▶ [Assigned task]: Copy exactly every line below, from the first through the one that contains "烤漆漆膜的耐刮性、耐磨性和耐", and skip all pictures.

▶ [Task input]:
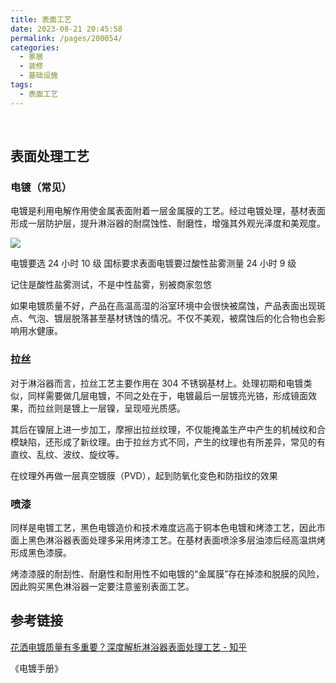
 ```yaml
---
title: 表面工艺
date: 2023-08-21 20:45:58
permalink: /pages/200054/
categories:
  - 家居
  - 装修
  - 基础设施
tags:
  - 表面工艺
---
```

‌

## 表面处理工艺

### 电镀（常见）

电镀是利用电解作用使金属表面附着一层金属膜的工艺。经过电镀处理，基材表面形成一层防护层，提升淋浴器的耐腐蚀性、耐磨性，增强其外观光泽度和美观度。

![](https://pic.imgdb.cn/item/652e8302c458853aefbe3175.jpg)

电镀要选 24 小时 10 级 国标要求表面电镀要过酸性盐雾测量 24 小时 9 级

记住是酸性盐雾测试，不是中性盐雾，别被商家忽悠

如果电镀质量不好，产品在高温高湿的浴室环境中会很快被腐蚀，产品表面出现斑点、气泡、镀层脱落甚至基材锈蚀的情况。不仅不美观，被腐蚀后的化合物也会影响用水健康。

### 拉丝

对于淋浴器而言，拉丝工艺主要作用在 304 不锈钢基材上。处理初期和电镀类似，同样需要做几层电镀，不同之处在于，电镀最后一层镀亮光铬，形成镜面效果，而拉丝则是镀上一层镍，呈现哑光质感。

其后在镍层上进一步加工，摩擦出拉丝纹理，不仅能掩盖生产中产生的机械纹和合模缺陷，还形成了新纹理。由于拉丝方式不同，产生的纹理也有所差异，常见的有直纹、乱纹、波纹、旋纹等。

在纹理外再做一层真空镀膜（PVD），起到防氧化变色和防指纹的效果

### 喷漆

同样是电镀工艺，黑色电镀造价和技术难度远高于铜本色电镀和烤漆工艺，因此市面上黑色淋浴器表面处理多采用烤漆工艺。在基材表面喷涂多层油漆后经高温烘烤形成黑色漆膜。

烤漆漆膜的耐刮性、耐磨性和耐用性不如电镀的“金属膜”存在掉漆和脱膜的风险，因此购买黑色淋浴器一定要注意鉴别表面工艺。

## 参考链接

[花洒电镀质量有多重要？深度解析淋浴器表面处理工艺 - 知乎](https://zhuanlan.zhihu.com/p/336029751)

《电镀手册》
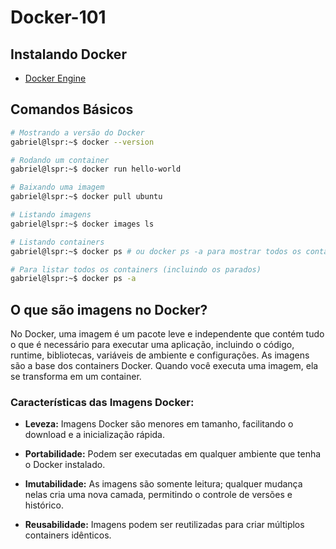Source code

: # Docker-101

## Instalando Docker

- [Docker Engine](https://docs.docker.com/engine/install/)

## Comandos Básicos

```bash
# Mostrando a versão do Docker
gabriel@lspr:~$ docker --version

# Rodando um container
gabriel@lspr:~$ docker run hello-world

# Baixando uma imagem
gabriel@lspr:~$ docker pull ubuntu

# Listando imagens
gabriel@lspr:~$ docker images ls

# Listando containers
gabriel@lspr:~$ docker ps # ou docker ps -a para mostrar todos os containers(até mesmo os que estão parados)

# Para listar todos os containers (incluindo os parados)
gabriel@lspr:~$ docker ps -a
```

## O que são imagens no Docker?

No Docker, uma imagem é um pacote leve e independente que contém tudo o que é necessário para executar uma aplicação, incluindo o código, runtime, bibliotecas, variáveis de ambiente e configurações. As imagens são a base dos containers Docker. Quando você executa uma imagem, ela se transforma em um container.

### Características das Imagens Docker:

- **Leveza:** Imagens Docker são menores em tamanho, facilitando o download e a inicialização rápida.

- **Portabilidade:** Podem ser executadas em qualquer ambiente que tenha o Docker instalado.

- **Imutabilidade:** As imagens são somente leitura; qualquer mudança nelas cria uma nova camada, permitindo o controle de versões e histórico.

- **Reusabilidade:** Imagens podem ser reutilizadas para criar múltiplos containers idênticos.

▶ [Exercise result]:
 ```yaml
---
title: 表面工艺
date: 2023-08-21 20:45:58
permalink: /pages/200054/
categories:
  - 家居
  - 装修
  - 基础设施
tags:
  - 表面工艺
---
```

‌

## 表面处理工艺

### 电镀（常见）

电镀是利用电解作用使金属表面附着一层金属膜的工艺。经过电镀处理，基材表面形成一层防护层，提升淋浴器的耐腐蚀性、耐磨性，增强其外观光泽度和美观度。

![](https://pic.imgdb.cn/item/652e8302c458853aefbe3175.jpg)

电镀要选 24 小时 10 级 国标要求表面电镀要过酸性盐雾测量 24 小时 9 级

记住是酸性盐雾测试，不是中性盐雾，别被商家忽悠

如果电镀质量不好，产品在高温高湿的浴室环境中会很快被腐蚀，产品表面出现斑点、气泡、镀层脱落甚至基材锈蚀的情况。不仅不美观，被腐蚀后的化合物也会影响用水健康。

### 拉丝

对于淋浴器而言，拉丝工艺主要作用在 304 不锈钢基材上。处理初期和电镀类似，同样需要做几层电镀，不同之处在于，电镀最后一层镀亮光铬，形成镜面效果，而拉丝则是镀上一层镍，呈现哑光质感。

其后在镍层上进一步加工，摩擦出拉丝纹理，不仅能掩盖生产中产生的机械纹和合模缺陷，还形成了新纹理。由于拉丝方式不同，产生的纹理也有所差异，常见的有直纹、乱纹、波纹、旋纹等。

在纹理外再做一层真空镀膜（PVD），起到防氧化变色和防指纹的效果

### 喷漆

同样是电镀工艺，黑色电镀造价和技术难度远高于铜本色电镀和烤漆工艺，因此市面上黑色淋浴器表面处理多采用烤漆工艺。在基材表面喷涂多层油漆后经高温烘烤形成黑色漆膜。

烤漆漆膜的耐刮性、耐磨性和耐用性不如电镀的“金属膜”存在掉漆和脱膜的风险，因此购买黑色淋浴器一定要注意鉴别表面工艺。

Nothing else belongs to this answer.